Sweethearts of the Rodeo were an American country music duo composed of sisters Janis Oliver (guitar, vocals) and Kristine Arnold (née Oliver) (vocals). The duo recorded for Columbia Records between 1986 and 1991, releasing four albums and twelve singles for the label. During the 1990s, they also recorded two albums for Sugar Hill Records. The duo reached Top Ten on the Hot Country Songs chart seven times in the late 1980s, with their highest-charting singles being the No. 4 hits "Midnight Girl/Sunset Town" and "Chains of Gold", both in 1987.

Biography
Janis Oliver was born , and her sister Kristine Arnold was born , in the South Bay region of Los Angeles, California. They were raised in Manhattan Beach, California, and sang in elementary school, then performed bluegrass music as the Oliver Sisters during their teenage years.
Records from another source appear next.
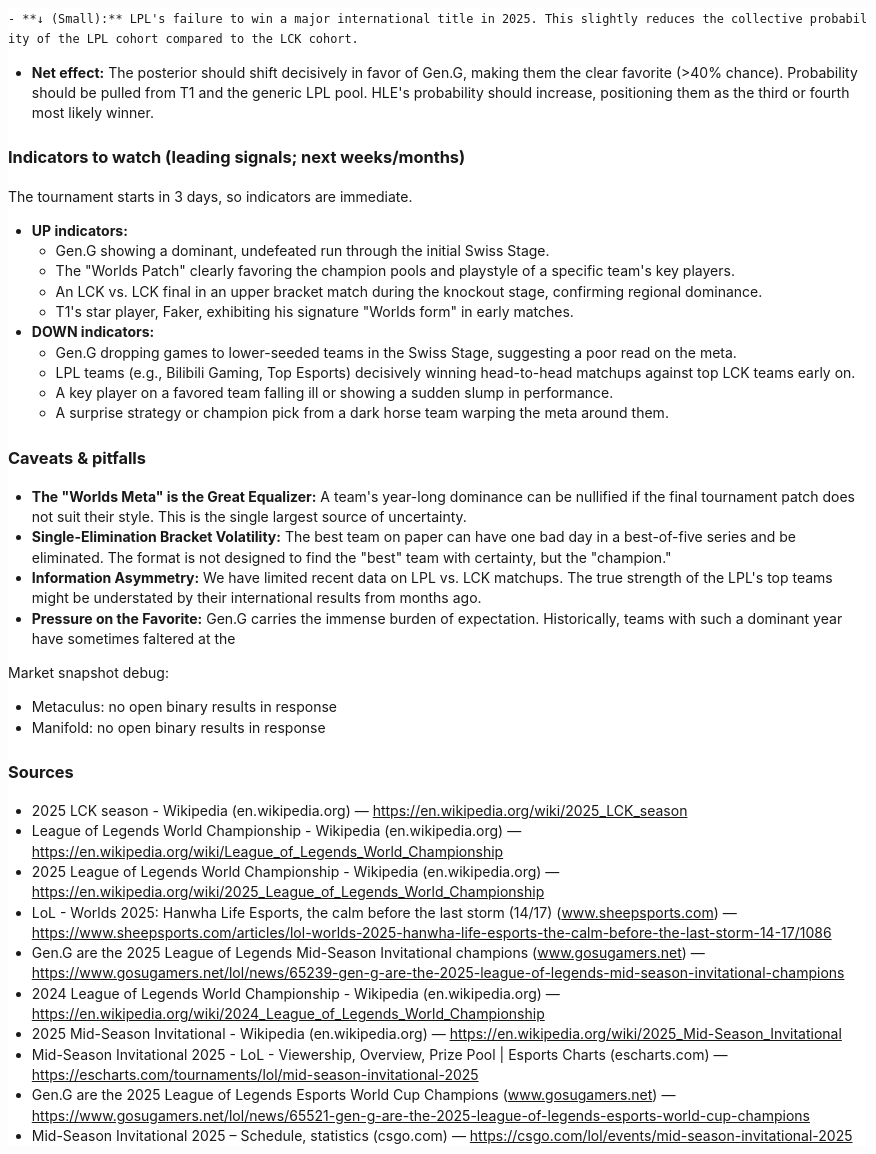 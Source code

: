     - **↓ (Small):** LPL's failure to win a major international title in 2025. This slightly reduces the collective probability of the LPL cohort compared to the LCK cohort.
- **Net effect:** The posterior should shift decisively in favor of Gen.G, making them the clear favorite (>40% chance). Probability should be pulled from T1 and the generic LPL pool. HLE's probability should increase, positioning them as the third or fourth most likely winner.

### Indicators to watch (leading signals; next weeks/months)
The tournament starts in 3 days, so indicators are immediate.
- **UP indicators:**
    - Gen.G showing a dominant, undefeated run through the initial Swiss Stage.
    - The "Worlds Patch" clearly favoring the champion pools and playstyle of a specific team's key players.
    - An LCK vs. LCK final in an upper bracket match during the knockout stage, confirming regional dominance.
    - T1's star player, Faker, exhibiting his signature "Worlds form" in early matches.
- **DOWN indicators:**
    - Gen.G dropping games to lower-seeded teams in the Swiss Stage, suggesting a poor read on the meta.
    - LPL teams (e.g., Bilibili Gaming, Top Esports) decisively winning head-to-head matchups against top LCK teams early on.
    - A key player on a favored team falling ill or showing a sudden slump in performance.
    - A surprise strategy or champion pick from a dark horse team warping the meta around them.

### Caveats & pitfalls
- **The "Worlds Meta" is the Great Equalizer:** A team's year-long dominance can be nullified if the final tournament patch does not suit their style. This is the single largest source of uncertainty.
- **Single-Elimination Bracket Volatility:** The best team on paper can have one bad day in a best-of-five series and be eliminated. The format is not designed to find the "best" team with certainty, but the "champion."
- **Information Asymmetry:** We have limited recent data on LPL vs. LCK matchups. The true strength of the LPL's top teams might be understated by their international results from months ago.
- **Pressure on the Favorite:** Gen.G carries the immense burden of expectation. Historically, teams with such a dominant year have sometimes faltered at the

Market snapshot debug:
- Metaculus: no open binary results in response
- Manifold: no open binary results in response

### Sources
- 2025 LCK season - Wikipedia (en.wikipedia.org) — https://en.wikipedia.org/wiki/2025_LCK_season
- League of Legends World Championship - Wikipedia (en.wikipedia.org) — https://en.wikipedia.org/wiki/League_of_Legends_World_Championship
- 2025 League of Legends World Championship - Wikipedia (en.wikipedia.org) — https://en.wikipedia.org/wiki/2025_League_of_Legends_World_Championship
- LoL - Worlds 2025: Hanwha Life Esports, the calm before the last storm (14/17) (www.sheepsports.com) — https://www.sheepsports.com/articles/lol-worlds-2025-hanwha-life-esports-the-calm-before-the-last-storm-14-17/1086
- Gen.G are the 2025 League of Legends Mid-Season Invitational champions (www.gosugamers.net) — https://www.gosugamers.net/lol/news/65239-gen-g-are-the-2025-league-of-legends-mid-season-invitational-champions
- 2024 League of Legends World Championship - Wikipedia (en.wikipedia.org) — https://en.wikipedia.org/wiki/2024_League_of_Legends_World_Championship
- 2025 Mid-Season Invitational - Wikipedia (en.wikipedia.org) — https://en.wikipedia.org/wiki/2025_Mid-Season_Invitational
- Mid-Season Invitational 2025 - LoL - Viewership, Overview, Prize Pool | Esports Charts (escharts.com) — https://escharts.com/tournaments/lol/mid-season-invitational-2025
- Gen.G are the 2025 League of Legends Esports World Cup Champions (www.gosugamers.net) — https://www.gosugamers.net/lol/news/65521-gen-g-are-the-2025-league-of-legends-esports-world-cup-champions
- Mid-Season Invitational 2025 – Schedule, statistics (csgo.com) — https://csgo.com/lol/events/mid-season-invitational-2025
The duo became Sweethearts of the Rodeo, taking the name from The Byrds' album Sweetheart of the Rodeo. After their discovery by Emmylou Harris, they secured slots as opening acts and backing vocalists for other artists. In 1977, the Sweethearts opened a Redondo Beach, California, show for Sundance, a group including 19-year-old Vince Gill. In 1980, Janis married Gill, by then a member of Pure Prairie League, Kristine married Leonard Arnold of the band Blue Steel. In 1983, the Gills moved to Nashville, Tennessee, followed by the Arnolds, with the sisters singing together again.

1986–1992: Columbia Records
In 1985, Sweethearts of the Rodeo won the Wrangler Country Showdown talent contest, then signed with Columbia Records. Sweethearts of the Rodeo's first single, "Hey Doll Baby", debuted in April 1986, followed by the release their self-titled debut album. Then came the duo's first Top Ten hit at No. 7, "Since I Found You". The song was written by Radney Foster and Bill Lloyd, and its success helped Foster & Lloyd secure a recording contract. Four more singles from the album followed, including the No. 4 hits "Midnight Girl/Sunset Town" and "Chains of Gold", their highest-charting singles.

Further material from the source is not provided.